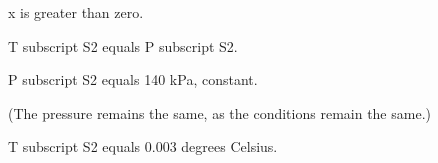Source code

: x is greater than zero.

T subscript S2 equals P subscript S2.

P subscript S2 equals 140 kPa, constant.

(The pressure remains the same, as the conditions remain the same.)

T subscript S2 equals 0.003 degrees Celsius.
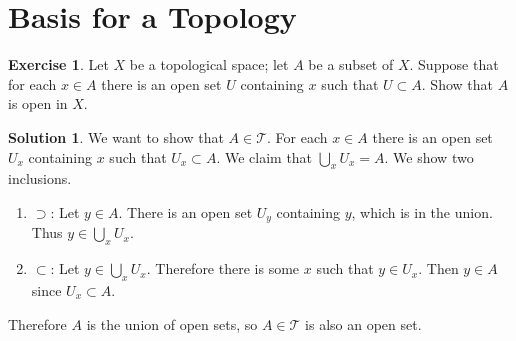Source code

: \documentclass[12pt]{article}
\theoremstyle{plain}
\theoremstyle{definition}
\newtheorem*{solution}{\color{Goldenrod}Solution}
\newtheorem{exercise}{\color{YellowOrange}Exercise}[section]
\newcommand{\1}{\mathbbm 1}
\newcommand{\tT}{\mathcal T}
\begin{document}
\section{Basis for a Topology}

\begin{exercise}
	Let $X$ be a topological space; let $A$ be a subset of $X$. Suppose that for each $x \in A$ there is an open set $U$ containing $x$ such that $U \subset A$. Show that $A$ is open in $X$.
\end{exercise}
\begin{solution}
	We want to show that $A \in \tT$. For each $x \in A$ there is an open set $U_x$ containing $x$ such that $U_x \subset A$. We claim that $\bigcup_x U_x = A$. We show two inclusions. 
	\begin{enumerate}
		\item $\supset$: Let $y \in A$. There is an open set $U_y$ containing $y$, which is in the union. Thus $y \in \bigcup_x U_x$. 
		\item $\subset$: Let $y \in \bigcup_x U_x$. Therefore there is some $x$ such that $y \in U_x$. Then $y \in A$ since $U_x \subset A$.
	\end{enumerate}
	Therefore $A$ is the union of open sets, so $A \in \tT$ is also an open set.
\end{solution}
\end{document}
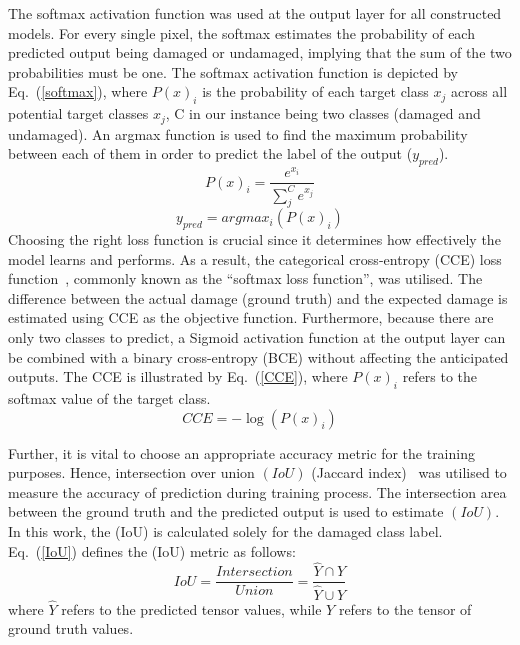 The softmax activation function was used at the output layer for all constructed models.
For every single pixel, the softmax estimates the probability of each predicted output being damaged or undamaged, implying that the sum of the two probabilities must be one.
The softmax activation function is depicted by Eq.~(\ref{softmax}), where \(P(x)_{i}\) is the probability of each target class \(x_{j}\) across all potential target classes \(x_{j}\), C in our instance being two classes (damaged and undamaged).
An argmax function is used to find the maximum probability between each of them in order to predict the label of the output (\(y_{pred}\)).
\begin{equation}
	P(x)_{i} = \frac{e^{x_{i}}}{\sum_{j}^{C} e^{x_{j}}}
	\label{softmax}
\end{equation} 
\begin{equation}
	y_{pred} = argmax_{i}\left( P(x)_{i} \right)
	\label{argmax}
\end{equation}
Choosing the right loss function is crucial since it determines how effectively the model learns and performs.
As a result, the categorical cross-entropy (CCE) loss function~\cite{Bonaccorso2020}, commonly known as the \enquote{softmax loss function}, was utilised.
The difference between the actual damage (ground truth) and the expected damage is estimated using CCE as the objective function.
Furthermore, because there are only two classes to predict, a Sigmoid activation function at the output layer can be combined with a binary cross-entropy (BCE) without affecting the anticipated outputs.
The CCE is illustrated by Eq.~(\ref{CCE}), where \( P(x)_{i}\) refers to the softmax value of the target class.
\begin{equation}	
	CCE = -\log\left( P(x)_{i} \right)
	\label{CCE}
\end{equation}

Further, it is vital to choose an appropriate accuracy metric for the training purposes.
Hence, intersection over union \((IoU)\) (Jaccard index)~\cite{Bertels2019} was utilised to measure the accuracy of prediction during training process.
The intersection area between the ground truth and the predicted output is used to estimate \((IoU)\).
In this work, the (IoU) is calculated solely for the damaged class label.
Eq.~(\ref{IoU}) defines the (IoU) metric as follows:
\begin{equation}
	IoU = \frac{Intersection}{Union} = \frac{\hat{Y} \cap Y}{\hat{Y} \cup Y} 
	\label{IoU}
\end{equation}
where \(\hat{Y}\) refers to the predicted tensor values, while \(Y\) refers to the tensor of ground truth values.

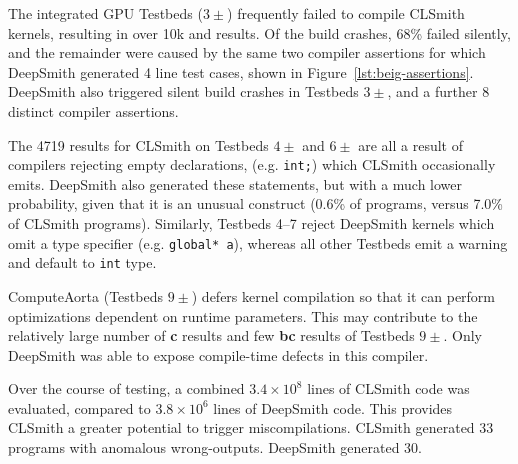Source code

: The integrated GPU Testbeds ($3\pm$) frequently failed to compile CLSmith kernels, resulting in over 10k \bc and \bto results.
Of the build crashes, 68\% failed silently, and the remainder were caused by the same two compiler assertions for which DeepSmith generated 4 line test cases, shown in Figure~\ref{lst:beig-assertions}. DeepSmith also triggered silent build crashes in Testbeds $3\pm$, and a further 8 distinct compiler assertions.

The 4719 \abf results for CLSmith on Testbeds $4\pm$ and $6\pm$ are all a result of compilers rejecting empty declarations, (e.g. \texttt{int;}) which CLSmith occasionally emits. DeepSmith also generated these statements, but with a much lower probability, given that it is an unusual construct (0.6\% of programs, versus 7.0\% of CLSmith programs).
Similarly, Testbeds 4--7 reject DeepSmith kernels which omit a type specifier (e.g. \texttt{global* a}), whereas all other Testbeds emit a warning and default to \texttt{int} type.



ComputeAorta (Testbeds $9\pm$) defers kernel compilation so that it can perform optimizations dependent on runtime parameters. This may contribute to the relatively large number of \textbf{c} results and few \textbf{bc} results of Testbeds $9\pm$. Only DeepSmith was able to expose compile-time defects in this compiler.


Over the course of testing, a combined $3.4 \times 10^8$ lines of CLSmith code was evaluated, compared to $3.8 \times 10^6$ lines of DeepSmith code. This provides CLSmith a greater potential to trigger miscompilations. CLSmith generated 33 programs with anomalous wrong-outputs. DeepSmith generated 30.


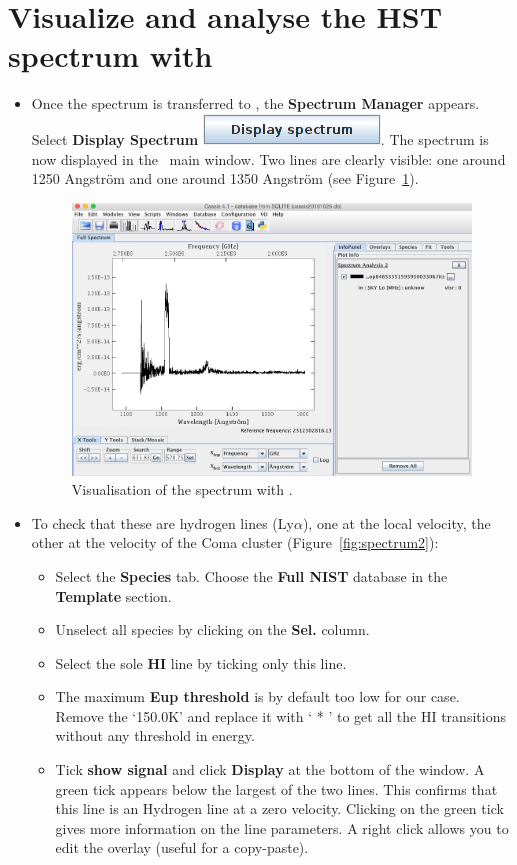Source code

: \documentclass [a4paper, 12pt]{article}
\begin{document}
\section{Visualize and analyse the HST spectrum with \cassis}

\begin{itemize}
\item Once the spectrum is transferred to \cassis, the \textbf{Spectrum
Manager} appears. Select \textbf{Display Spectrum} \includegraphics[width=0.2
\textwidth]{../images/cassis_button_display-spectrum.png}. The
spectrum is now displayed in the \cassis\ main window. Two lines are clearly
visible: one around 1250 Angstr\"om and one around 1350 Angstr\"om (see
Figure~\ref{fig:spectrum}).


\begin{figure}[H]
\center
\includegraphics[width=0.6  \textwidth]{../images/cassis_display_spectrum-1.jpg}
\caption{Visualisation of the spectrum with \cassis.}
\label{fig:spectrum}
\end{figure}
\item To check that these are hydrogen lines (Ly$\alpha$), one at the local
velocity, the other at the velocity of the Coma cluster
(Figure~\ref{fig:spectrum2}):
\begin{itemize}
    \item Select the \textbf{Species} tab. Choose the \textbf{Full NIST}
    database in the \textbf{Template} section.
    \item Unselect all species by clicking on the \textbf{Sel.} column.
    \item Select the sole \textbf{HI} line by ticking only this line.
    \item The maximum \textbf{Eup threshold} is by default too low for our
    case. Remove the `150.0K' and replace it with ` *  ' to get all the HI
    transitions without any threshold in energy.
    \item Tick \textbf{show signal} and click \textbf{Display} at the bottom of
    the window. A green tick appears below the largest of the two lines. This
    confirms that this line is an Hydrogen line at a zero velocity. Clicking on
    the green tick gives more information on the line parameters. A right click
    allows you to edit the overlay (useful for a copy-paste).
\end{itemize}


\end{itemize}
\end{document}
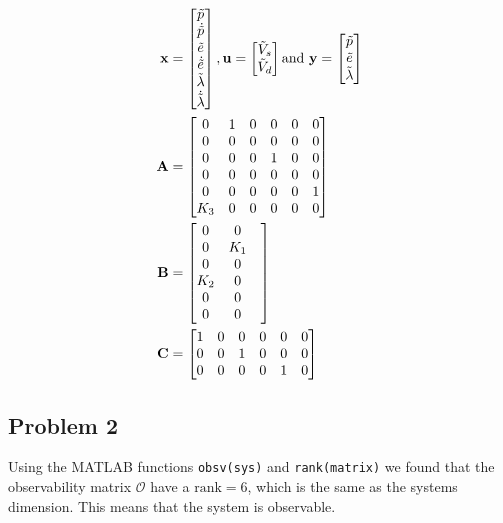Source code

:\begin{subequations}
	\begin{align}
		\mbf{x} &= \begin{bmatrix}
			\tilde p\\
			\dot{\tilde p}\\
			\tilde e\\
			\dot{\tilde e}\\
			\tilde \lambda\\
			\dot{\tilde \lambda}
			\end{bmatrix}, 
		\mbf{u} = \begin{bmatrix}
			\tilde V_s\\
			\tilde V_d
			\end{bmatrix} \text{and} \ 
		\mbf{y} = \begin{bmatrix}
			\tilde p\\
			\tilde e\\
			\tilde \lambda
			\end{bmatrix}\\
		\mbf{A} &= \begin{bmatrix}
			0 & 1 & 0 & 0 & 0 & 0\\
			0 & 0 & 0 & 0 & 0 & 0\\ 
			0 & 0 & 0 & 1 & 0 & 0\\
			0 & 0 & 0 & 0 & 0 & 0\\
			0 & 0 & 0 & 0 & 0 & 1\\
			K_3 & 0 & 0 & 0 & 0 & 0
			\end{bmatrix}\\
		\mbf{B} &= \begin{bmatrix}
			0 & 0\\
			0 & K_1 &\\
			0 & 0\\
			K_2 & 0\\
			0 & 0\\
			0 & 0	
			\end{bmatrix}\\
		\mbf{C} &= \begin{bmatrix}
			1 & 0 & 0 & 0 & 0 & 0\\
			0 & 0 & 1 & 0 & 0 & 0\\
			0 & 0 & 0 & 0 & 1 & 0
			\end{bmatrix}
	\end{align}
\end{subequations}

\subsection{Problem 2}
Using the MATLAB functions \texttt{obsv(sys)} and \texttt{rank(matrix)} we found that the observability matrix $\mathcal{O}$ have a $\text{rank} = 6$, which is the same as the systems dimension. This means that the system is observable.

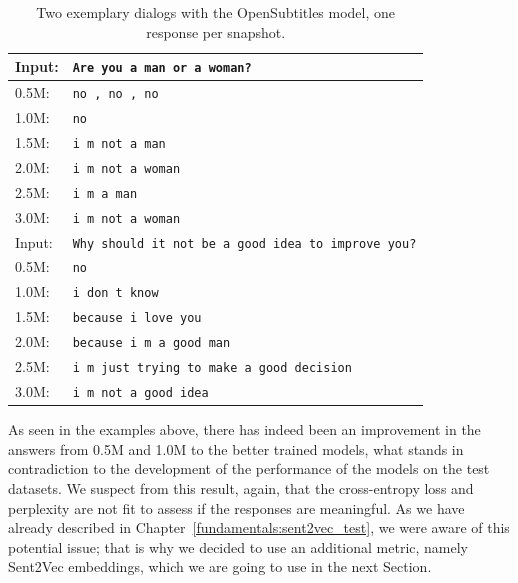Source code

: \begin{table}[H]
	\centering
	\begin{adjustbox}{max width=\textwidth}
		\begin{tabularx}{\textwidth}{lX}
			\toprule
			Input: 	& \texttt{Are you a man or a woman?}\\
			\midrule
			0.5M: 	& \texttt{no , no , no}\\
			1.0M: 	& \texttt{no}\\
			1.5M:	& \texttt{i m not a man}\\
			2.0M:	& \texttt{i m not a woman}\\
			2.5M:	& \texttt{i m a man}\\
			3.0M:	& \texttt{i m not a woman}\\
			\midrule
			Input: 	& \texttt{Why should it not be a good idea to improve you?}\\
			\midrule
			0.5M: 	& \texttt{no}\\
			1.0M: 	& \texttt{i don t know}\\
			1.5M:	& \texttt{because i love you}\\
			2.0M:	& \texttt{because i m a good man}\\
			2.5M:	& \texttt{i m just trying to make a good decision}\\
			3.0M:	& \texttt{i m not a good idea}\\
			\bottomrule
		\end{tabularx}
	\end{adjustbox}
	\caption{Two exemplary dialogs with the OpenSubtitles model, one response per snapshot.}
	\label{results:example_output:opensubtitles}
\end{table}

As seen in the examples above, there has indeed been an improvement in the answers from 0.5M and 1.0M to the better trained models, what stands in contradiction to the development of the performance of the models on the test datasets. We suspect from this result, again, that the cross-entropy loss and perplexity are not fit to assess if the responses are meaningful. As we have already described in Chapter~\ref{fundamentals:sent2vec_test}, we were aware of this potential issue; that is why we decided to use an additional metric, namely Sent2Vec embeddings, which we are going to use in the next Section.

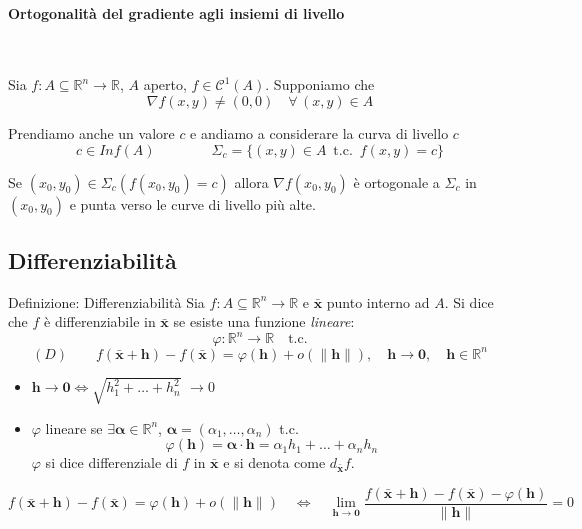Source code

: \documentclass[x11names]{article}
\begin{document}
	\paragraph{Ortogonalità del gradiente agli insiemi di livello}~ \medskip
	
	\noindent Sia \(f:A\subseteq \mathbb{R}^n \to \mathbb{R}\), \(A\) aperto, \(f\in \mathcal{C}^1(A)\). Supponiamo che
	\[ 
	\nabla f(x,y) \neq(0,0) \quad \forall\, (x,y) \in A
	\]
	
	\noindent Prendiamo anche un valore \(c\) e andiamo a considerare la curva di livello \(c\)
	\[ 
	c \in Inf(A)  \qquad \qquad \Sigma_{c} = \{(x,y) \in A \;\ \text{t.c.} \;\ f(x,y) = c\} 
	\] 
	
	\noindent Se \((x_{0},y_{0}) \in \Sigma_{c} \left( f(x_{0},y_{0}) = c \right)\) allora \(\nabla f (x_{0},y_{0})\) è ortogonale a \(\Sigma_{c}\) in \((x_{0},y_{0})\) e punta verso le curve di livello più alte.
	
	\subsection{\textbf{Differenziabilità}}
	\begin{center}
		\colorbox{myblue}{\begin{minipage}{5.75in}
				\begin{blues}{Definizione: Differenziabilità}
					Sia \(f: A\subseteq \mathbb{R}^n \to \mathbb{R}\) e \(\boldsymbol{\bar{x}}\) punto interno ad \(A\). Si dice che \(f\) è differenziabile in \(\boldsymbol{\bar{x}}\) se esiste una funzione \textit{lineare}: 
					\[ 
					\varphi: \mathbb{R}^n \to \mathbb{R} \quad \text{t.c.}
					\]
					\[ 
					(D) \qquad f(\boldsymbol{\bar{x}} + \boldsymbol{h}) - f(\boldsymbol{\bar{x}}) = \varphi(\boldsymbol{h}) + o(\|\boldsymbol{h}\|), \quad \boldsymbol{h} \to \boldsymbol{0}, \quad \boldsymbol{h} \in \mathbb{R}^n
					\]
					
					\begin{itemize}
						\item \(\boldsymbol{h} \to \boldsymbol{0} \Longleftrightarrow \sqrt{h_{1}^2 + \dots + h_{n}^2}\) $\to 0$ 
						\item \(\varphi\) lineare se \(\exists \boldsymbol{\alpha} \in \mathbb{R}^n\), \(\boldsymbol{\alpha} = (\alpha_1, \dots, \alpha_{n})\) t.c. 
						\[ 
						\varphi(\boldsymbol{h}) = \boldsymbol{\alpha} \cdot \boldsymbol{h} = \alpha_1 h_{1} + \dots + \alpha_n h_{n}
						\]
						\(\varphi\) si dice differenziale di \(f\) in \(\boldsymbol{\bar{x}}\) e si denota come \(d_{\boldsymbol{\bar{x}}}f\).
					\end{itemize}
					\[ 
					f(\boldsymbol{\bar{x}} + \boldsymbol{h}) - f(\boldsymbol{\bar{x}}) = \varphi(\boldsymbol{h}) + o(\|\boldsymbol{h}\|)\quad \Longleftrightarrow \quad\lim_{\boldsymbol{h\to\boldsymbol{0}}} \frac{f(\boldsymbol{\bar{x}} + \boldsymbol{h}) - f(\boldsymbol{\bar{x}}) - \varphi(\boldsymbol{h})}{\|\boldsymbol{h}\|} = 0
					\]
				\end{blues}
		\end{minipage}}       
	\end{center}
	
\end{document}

▶ _Exercise_:
Nothing but the lines from the first line of the data through the line with "The softmax activation function was" belongs in the answer, copied exactly and without pictures.

▶ _Answer space_:
Source code

: x is greater than zero.

T subscript S2 equals P subscript S2.

P subscript S2 equals 140 kPa, constant.

(The pressure remains the same, as the conditions remain the same.)

T subscript S2 equals 0.003 degrees Celsius.
Source code

: \documentclass[12pt]{article}
\theoremstyle{plain}
\theoremstyle{definition}
\newtheorem*{solution}{\color{Goldenrod}Solution}
\newtheorem{exercise}{\color{YellowOrange}Exercise}[section]
\newcommand{\1}{\mathbbm 1}
\newcommand{\tT}{\mathcal T}
\begin{document}
\section{Basis for a Topology}

\begin{exercise}
	Let $X$ be a topological space; let $A$ be a subset of $X$. Suppose that for each $x \in A$ there is an open set $U$ containing $x$ such that $U \subset A$. Show that $A$ is open in $X$.
\end{exercise}
\begin{solution}
	We want to show that $A \in \tT$. For each $x \in A$ there is an open set $U_x$ containing $x$ such that $U_x \subset A$. We claim that $\bigcup_x U_x = A$. We show two inclusions. 
	\begin{enumerate}
		\item $\supset$: Let $y \in A$. There is an open set $U_y$ containing $y$, which is in the union. Thus $y \in \bigcup_x U_x$. 
		\item $\subset$: Let $y \in \bigcup_x U_x$. Therefore there is some $x$ such that $y \in U_x$. Then $y \in A$ since $U_x \subset A$.
	\end{enumerate}
	Therefore $A$ is the union of open sets, so $A \in \tT$ is also an open set.
\end{solution}
\end{document}
 The softmax activation function was used at the output layer for all constructed models.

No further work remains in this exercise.